La productividad en Chile lleva años prácticamente estancada, con variaciones entre -0,2% y 0,1% según el último Informe de Productividad del CNEP (2024). Para una empresa mediana, esto no es un dato abstracto: significa márgenes cada vez más apretados, costos que crecen por sobre la inflación y una creciente presión competitiva.
Los Gerentes Generales de estas empresas enfrentan un dilema: ¿cómo mantener la rentabilidad en un entorno donde la eficiencia no mejora? Las respuestas tradicionales, como recortes de personal o reducción de gastos ya no bastan, aunque la Ley laboral empuje cada día en esta dirección. El verdadero cambio viene de alinear la organización hacia los puntos de mayor impacto en valor, eliminando fricciones internas y acelerando la ejecución.

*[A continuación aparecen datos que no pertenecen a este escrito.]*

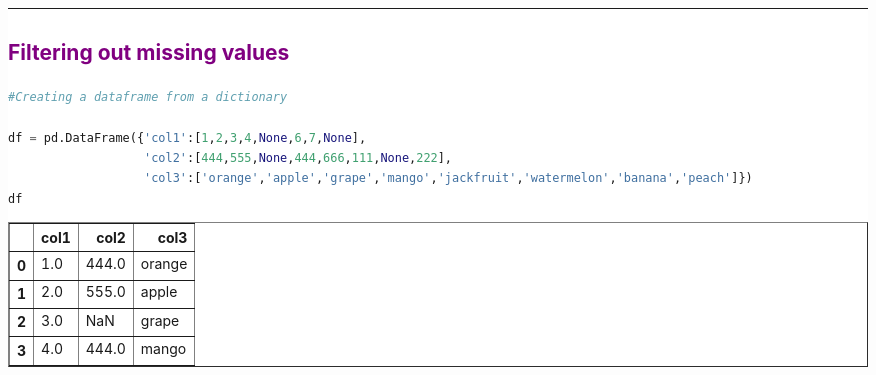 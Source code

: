 

___
## <font color=purple>Filtering out missing values</font>


```python
#Creating a dataframe from a dictionary

df = pd.DataFrame({'col1':[1,2,3,4,None,6,7,None],
                   'col2':[444,555,None,444,666,111,None,222],
                   'col3':['orange','apple','grape','mango','jackfruit','watermelon','banana','peach']})
df
```




<div>
<style scoped>
    .dataframe tbody tr th:only-of-type {
        vertical-align: middle;
    }

    .dataframe tbody tr th {
        vertical-align: top;
    }

    .dataframe thead th {
        text-align: right;
    }
</style>
<table border="1" class="dataframe">
  <thead>
    <tr style="text-align: right;">
      <th></th>
      <th>col1</th>
      <th>col2</th>
      <th>col3</th>
    </tr>
  </thead>
  <tbody>
    <tr>
      <th>0</th>
      <td>1.0</td>
      <td>444.0</td>
      <td>orange</td>
    </tr>
    <tr>
      <th>1</th>
      <td>2.0</td>
      <td>555.0</td>
      <td>apple</td>
    </tr>
    <tr>
      <th>2</th>
      <td>3.0</td>
      <td>NaN</td>
      <td>grape</td>
    </tr>
    <tr>
      <th>3</th>
      <td>4.0</td>
      <td>444.0</td>
      <td>mango</td>
    </tr>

De acuerdo a nuestra experiencia, tres áreas marcan la diferencia:
- Incentivos bien diseñados, que premien la productividad y no solo la presencia.
- Procesos revisados y automatizados, especialmente en logística y operaciones.
- Comunicación clara de objetivos estratégicos, para que todos remen en la misma dirección.
En Incentivos y Metas hemos comprobado que incluso una mejora de un 2-3% en productividad, obtenida mediante el alineamiento estratégico y la motivación correcta, puede significar un salto en rentabilidad.